Report back every line from the entries below in which the word "something" occurs.

(Source texts of formatted documents)
---+---

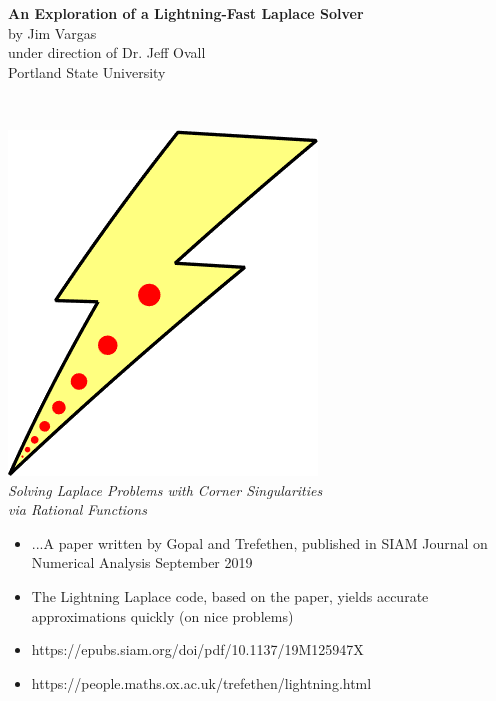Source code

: \documentclass{seminar}
\begin{document}
 
\pagestyle{headings}
\centerslidesfalse

\begin{slide} %
\vspace*{\fill}
\begin{center}
{\large\bf\color{Green} An Exploration of a Lightning-Fast Laplace Solver}\\
by Jim Vargas\\
under direction of Dr. Jeff Ovall\\
Portland State University\\
\end{center}
\vspace*{\fill}
\end{slide} %




\begin{slide} %
{} \small \\

\begin{center}
	\includegraphics[scale=0.2]{./PNG/llogo}\\
	\large{\emph{Solving Laplace Problems with Corner Singularities\\ via Rational Functions}}
\end{center}

\begin{itemize}
	\item ...A paper written by Gopal and Trefethen, published in SIAM Journal on Numerical Analysis September 2019
	\item The Lightning Laplace code, based on the paper, yields accurate approximations quickly (on nice problems)
	\item https://epubs.siam.org/doi/pdf/10.1137/19M125947X
	\item https://people.maths.ox.ac.uk/trefethen/lightning.html
\end{itemize}
\end{slide} %
\end{document}
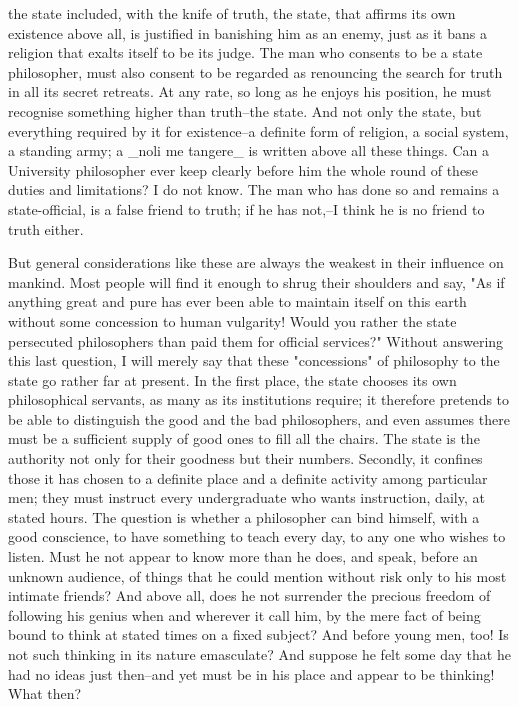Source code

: the state included, with the knife of truth, the state, that affirms
its own existence above all, is justified in banishing him as an
enemy, just as it bans a religion that exalts itself to be its judge.
The man who consents to be a state philosopher, must also consent to
be regarded as renouncing the search for truth in all its secret
retreats. At any rate, so long as he enjoys his position, he must
recognise something higher than truth--the state. And not only the
state, but everything required by it for existence--a definite form
of religion, a social system, a standing army; a _noli me tangere_ is
written above all these things. Can a University philosopher ever
keep clearly before him the whole round of these duties and
limitations? I do not know. The man who has done so and remains a
state-official, is a false friend to truth; if he has not,--I think
he is no friend to truth either.

But general considerations like these are always the weakest in their
influence on mankind. Most people will find it enough to shrug their
shoulders and say, "As if anything great and pure has ever been able
to maintain itself on this earth without some concession to human
vulgarity! Would you rather the state persecuted philosophers than
paid them for official services?" Without answering this last
question, I will merely say that these "concessions" of philosophy to
the state go rather far at present. In the first place, the state
chooses its own philosophical servants, as many as its institutions
require; it therefore pretends to be able to distinguish the good and
the bad philosophers, and even assumes there must be a sufficient
supply of good ones to fill all the chairs. The state is the
authority not only for their goodness but their numbers. Secondly, it
confines those it has chosen to a definite place and a definite
activity among particular men; they must instruct every undergraduate
who wants instruction, daily, at stated hours. The question is
whether a philosopher can bind himself, with a good conscience, to
have something to teach every day, to any one who wishes to listen.
Must he not appear to know more than he does, and speak, before an
unknown audience, of things that he could mention without risk only
to his most intimate friends? And above all, does he not surrender
the precious freedom of following his genius when and wherever it
call him, by the mere fact of being bound to think at stated times on
a fixed subject? And before young men, too! Is not such thinking in
its nature emasculate? And suppose he felt some day that he had no
ideas just then--and yet must be in his place and appear to be
thinking! What then?

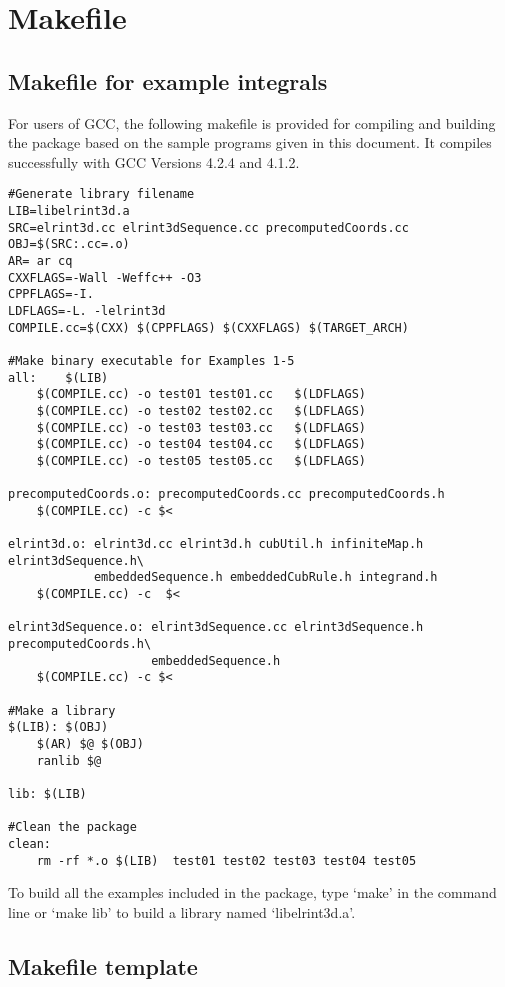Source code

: \documentclass[10pt]{article}
\begin{document}
\section{Makefile}

\subsection{Makefile for example integrals}

For users of GCC, the following makefile is provided for compiling and building the package based on the sample programs given in this document. It compiles successfully with
GCC Versions 4.2.4 and 4.1.2.

\begin{verbatim}
#Generate library filename
LIB=libelrint3d.a
SRC=elrint3d.cc elrint3dSequence.cc precomputedCoords.cc
OBJ=$(SRC:.cc=.o)
AR= ar cq
CXXFLAGS=-Wall -Weffc++ -O3
CPPFLAGS=-I. 
LDFLAGS=-L. -lelrint3d
COMPILE.cc=$(CXX) $(CPPFLAGS) $(CXXFLAGS) $(TARGET_ARCH)

#Make binary executable for Examples 1-5
all:    $(LIB) 
    $(COMPILE.cc) -o test01 test01.cc   $(LDFLAGS)
    $(COMPILE.cc) -o test02 test02.cc   $(LDFLAGS)
    $(COMPILE.cc) -o test03 test03.cc   $(LDFLAGS)
    $(COMPILE.cc) -o test04 test04.cc   $(LDFLAGS)
    $(COMPILE.cc) -o test05 test05.cc   $(LDFLAGS)  

precomputedCoords.o: precomputedCoords.cc precomputedCoords.h
    $(COMPILE.cc) -c $<

elrint3d.o: elrint3d.cc elrint3d.h cubUtil.h infiniteMap.h elrint3dSequence.h\
            embeddedSequence.h embeddedCubRule.h integrand.h
    $(COMPILE.cc) -c  $<
    
elrint3dSequence.o: elrint3dSequence.cc elrint3dSequence.h precomputedCoords.h\
                    embeddedSequence.h          
    $(COMPILE.cc) -c $<

#Make a library 
$(LIB): $(OBJ)
    $(AR) $@ $(OBJ)
    ranlib $@
    
lib: $(LIB)

#Clean the package  
clean: 
    rm -rf *.o $(LIB)  test01 test02 test03 test04 test05
\end{verbatim}


To build all the examples included in the package, type `make' in the command line or `make lib' to build a library named `libelrint3d.a'. 

\subsection{Makefile template}
\end{document}
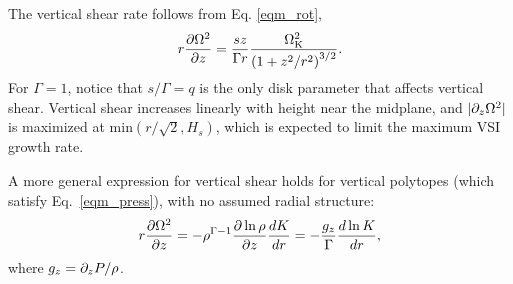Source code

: The vertical shear rate follows from Eq. \ref{eqm_rot}, 
\begin{align}
  r\frac{\partial\Omega^2}{\partial z} = \frac{sz}{\Gamma r}  \frac{\Omega_{\rm K}^2}{
    \left(1+z^2/r^2\right)^{3/2}} . \label{vertical_shear_ex} 
\end{align}
For $\Gamma = 1$, notice that $s/\Gamma = q$ is the only disk parameter that affects vertical shear.
Vertical shear increases linearly with height near the midplane, and $|\partial_z \Omega^2|$ is maximized at
$\mathrm{min}(r/\sqrt{2},H_s)$, which is expected to limit the maximum VSI growth rate. 

A more general expression for vertical shear holds for vertical polytopes 
(which satisfy Eq.\ \ref{eqm_press}), with no assumed radial structure:
\begin{align}
  r\frac{\partial\Omega^2}{\partial z} = - \rho^{\Gamma-1}\frac{\partial\ln\rho}{\partial
    z}\frac{dK}{dr} = - \frac{g_z}{\Gamma}\frac{d\ln K}{dr}, \label{vertical_shear}
\end{align}
where $g_z = \partial_z P/\rho$.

---+---

■ RESPONSE TO THE TASK:
recognise something higher than truth--the state. And not only the
have something to teach every day, to any one who wishes to listen.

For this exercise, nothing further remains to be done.